The flights (the bargain price of the trip meant that I flew via Salt Lake City) were uneventful. On the second leg, I was sat in front of a couple of kids and their mum. Junior found he liked slamming his tray table up and down a lot, but the moment I turned around, his mum spotted it, and gave him what for. It's so nice to see parents that pay attention to their offspring affecting others.
Above The Law
There is a certain type of person, who whilst travelling by air, seems to think that the rules don't apply to them. They probably act the same way, throughout all aspects of life.
In airports and aeroplanes, they:
1. Board before their row is called
2. Take excessive amounts of carry-on baggage
3. Hog the overhead lockers
4. Get up before the "fasten seatbelts" sign is turned off, either during the flight or after landing
5. Sit in your (better) seat, then suggest you have their seat rather than make a big fuss (this is a very rare one)
A saw all but the last one, yesterday.
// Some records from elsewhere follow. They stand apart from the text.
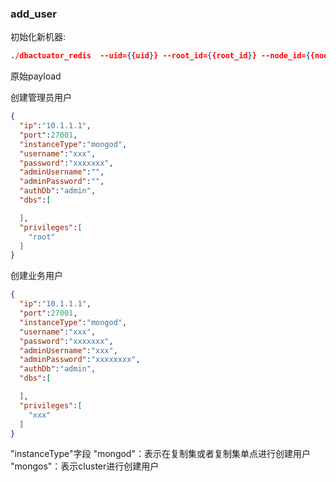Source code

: ### add_user
初始化新机器:

```json
./dbactuator_redis  --uid={{uid}} --root_id={{root_id}} --node_id={{node_id}} --version_id={{version_id}} --atom-job-list="add_user"  --payload='{{payload_base64}}'
```


原始payload

创建管理员用户
```json
{
  "ip":"10.1.1.1",
  "port":27001,
  "instanceType":"mongod",
  "username":"xxx",
  "password":"xxxxxxx",
  "adminUsername":"",
  "adminPassword":"",
  "authDb":"admin",
  "dbs":[

  ],
  "privileges":[
    "root"
  ]
}
```

创建业务用户
```json
{
  "ip":"10.1.1.1",
  "port":27001,
  "instanceType":"mongod",
  "username":"xxx",
  "password":"xxxxxxx",
  "adminUsername":"xxx",
  "adminPassword":"xxxxxxxx",
  "authDb":"admin",
  "dbs":[

  ],
  "privileges":[
    "xxx"
  ]
}
```


"instanceType"字段   "mongod"：表示在复制集或者复制集单点进行创建用户  "mongos"：表示cluster进行创建用户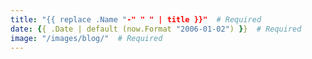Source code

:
 ```yaml
---
title: "{{ replace .Name "-" " " | title }}"  # Required
date: {{ .Date | default (now.Format "2006-01-02") }}  # Required
image: "/images/blog/"  # Required
---
```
I'm just waiting for the day when one of these jerks decides to waltz about the cabin when they're supposed to be sat down, and the plane drops 100 in one go, and the jerk gets squished into the ceiling of the aircraft.
San Francisco
I took a minibus shuttle to the hotel. The driver bore a striking resemblance to "Bob The Killer" in Twin Peaks. You know, that long-grey-haired psycho from another dimension. Judging by the speed at which he drove the minibus, and the way he swerved around traffic, at speed, on the highway, I think he actually was Killer Bob.
He had the radio tuned to a station playing Ambient music. My assumption at first was that it was a CD playing, but then after five minutes of soothing sythetic sound, a DJ came on. I didn't catch the station's call letters, but I imagine their slogan is something like, "All-ambient, All the time!" or ""Puttting SoMa in a CoMa"
In the evening, I had an early meal (a day of airline snacks and lousy airport food, doesn't suffice as sustenance), at a Thai restaurant, and kicked back in front of the TV.
I went out later on, and sample the midnight streets and coffee joints of the Civic Center area. It's all a bit more "colourful" than the Financial District that I've stayed in twice before. I stopped just short of hanging a sign around my neck that said something like, "Driver carries no more than $5. Does not have access to safe."
Despite the Thai meal, by midnight I was hungry again, and so popped into a sandwich bar. The nice man there made me a ham sandwich by chopping the legs and head off a dead pig, and sliding it between two slices of bread. Well, that's my guess, judging by the size of the sandwich. It was like one of those sandwiches that Shaggy and Scooby used to make. When I came to leave, he called two of his friends over to help me carry the sandwich back to my hotel.